The MG system currently has a couple of different games for single and multi-player tagging of images. In the next couple of months we're hoping to add support for more media types (including audio and video) as well as making some big improvements to the backend of the system so that we can scale-up for big installs.
We're currently collaborating with a couple of different groups including the Rauner Library here at Dartmouth, and we're eager to see more groups benefit from tagging media with MG. Sam Klein pinged me about working with Wikimedia, and we'd definitely be excited to collaborate on improvements or expansions to the current system. The simplest way to use MG would just be to funnel images from Commons through the system, and then export and use the highest-ranked tags. I haven't been very active in the Wikimedia community for the last few years, so I'm not quite up to date on all of the projects percolating out there, but there might also be some more creative ways in which the MG system could be employed :-)
Cheers, Robinson Tryon
(User:Womble on various wikimedia sites)
Thanks Womble, this sounds interesting.
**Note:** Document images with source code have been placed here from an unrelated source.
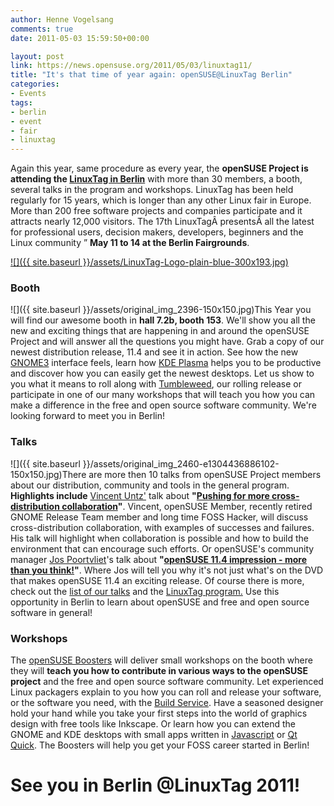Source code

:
 ```yaml
---
author: Henne Vogelsang
comments: true
date: 2011-05-03 15:59:50+00:00

layout: post
link: https://news.opensuse.org/2011/05/03/linuxtag11/
title: "It's that time of year again: openSUSE@LinuxTag Berlin"
categories:
- Events
tags:
- berlin
- event
- fair
- linuxtag
---
```

Again this year, same procedure as every year, the **openSUSE Project is attending the [LinuxTag in Berlin](http://www.linuxtag.org/)** with more than 30 members, a booth, several talks in the  program and workshops. LinuxTag has been held regularly for 15 years, which is longer than any other   Linux fair in Europe. More than 200 free software projects and companies   participate and it   attracts nearly 12,000 visitors. The 17th LinuxTagÂ presentsÂ all the latest for professional  users, decision makers, developers, beginners and the Linux community ” **May 11 to 14 at the Berlin Fairgrounds**.

[![]({{ site.baseurl }}/assets/LinuxTag-Logo-plain-blue-300x193.jpg)](http://www.linuxtag.org)<!-- more -->


### Booth


![]({{ site.baseurl }}/assets/original_img_2396-150x150.jpg)This Year you will find our awesome booth in **hall 7.2b, booth 153**. We'll show you all the new and exciting things that are happening in and around the openSUSE Project and will answer all the questions you might have. Grab a copy of our newest distribution release, 11.4 and see it in action. See how the new [GNOME3](http://www.gnome3.org/) interface feels, learn how [KDE Plasma](http://www.kde.org/workspaces) helps you to be productive and discover how you can easily get the newest desktops. Let us show to you what it means to roll along with [Tumbleweed](http://en.opensuse.org/Portal:Tumbleweed), our rolling release or participate in one of our many workshops that will teach you how you can make a difference in the free and open source software community. We're looking forward to meet you in Berlin!


### Talks


![]({{ site.baseurl }}/assets/original_img_2460-e1304436886102-150x150.jpg)There are more then 10 talks from openSUSE Project members about our distribution, community and tools in the general program. **Highlights include** [Vincent Untz'](http://www.vuntz.net/) talk about **"[Pushing for more cross-distribution collaboration](http://www.linuxtag.org/2011/de/program/freies-vortragsprogramm/popup/vortragsdetails.html?talkid=321)"**. Vincent, openSUSE Member, recently retired GNOME Release Team member and long time FOSS Hacker, will discuss cross-distribution collaboration, with examples of  successes and failures. His talk will highlight when collaboration is possible  and how to build the environment that can encourage such efforts. Or openSUSE's community manager [Jos Poortvliet](http://blog.jospoortvliet.com/)'s talk about **"[openSUSE 11.4 impression - more than you think!](http://www.linuxtag.org/2011/de/program/freies-vortragsprogramm/popup/vortragsdetails.html?talkid=427)"**. Where Jos will tell you why it's not just what's on the DVD that makes openSUSE 11.4 an exciting release. Of course there is more, check out the [list of our talks](http://en.opensuse.org/openSUSE:LinuxTag#Talks.2FLectures.2FProgram) and the [LinuxTag program.](http://www.linuxtag.org/2011/en/program.html) Use this opportunity in Berlin to learn about openSUSE and free and open source software in general!


### Workshops


The [openSUSE Boosters](http://en.opensuse.org/openSUSE:Boosters_team) will deliver small workshops on the booth where they will **teach you how to contribute in various ways to the openSUSE project** and the free and open source software community. Let experienced Linux packagers explain to you how you can roll and release your software, or the software you need, with the [Build Service](http://build.opensuse.org). Have a seasoned designer hold your hand while you take your first steps into the world of graphics design with free tools like Inkscape. Or learn how you can extend the GNOME and KDE desktops with small apps written in [Javascript](http://en.wikipedia.org/wiki/JavaScript) or [Qt Quick](http://qt.nokia.com/qtquick/). The Boosters will help you get your FOSS career started in Berlin!


# See you in Berlin @LinuxTag 2011!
Hopefully you wouldn't have to export - if a commons image is tagged via MG it could automatically trigger an edit on commons (w an approved bot).
This also reminds me a bit of some of the media metadata hacks wikihow worked on at one point. SJ On Aug 21, 2012 2:07 PM, "Robinson Tryon" bishop.robinson@gmail.com wrote:
Hi Wikimedia Commons folks!
Metadata Games (MG) is a FOSS project that we've been working on at Tiltfactor Lab at Dartmouth College. It's a bit of an experimental project using online games to help with the collection of metadata for images in various collections (libraries, archives, etc...).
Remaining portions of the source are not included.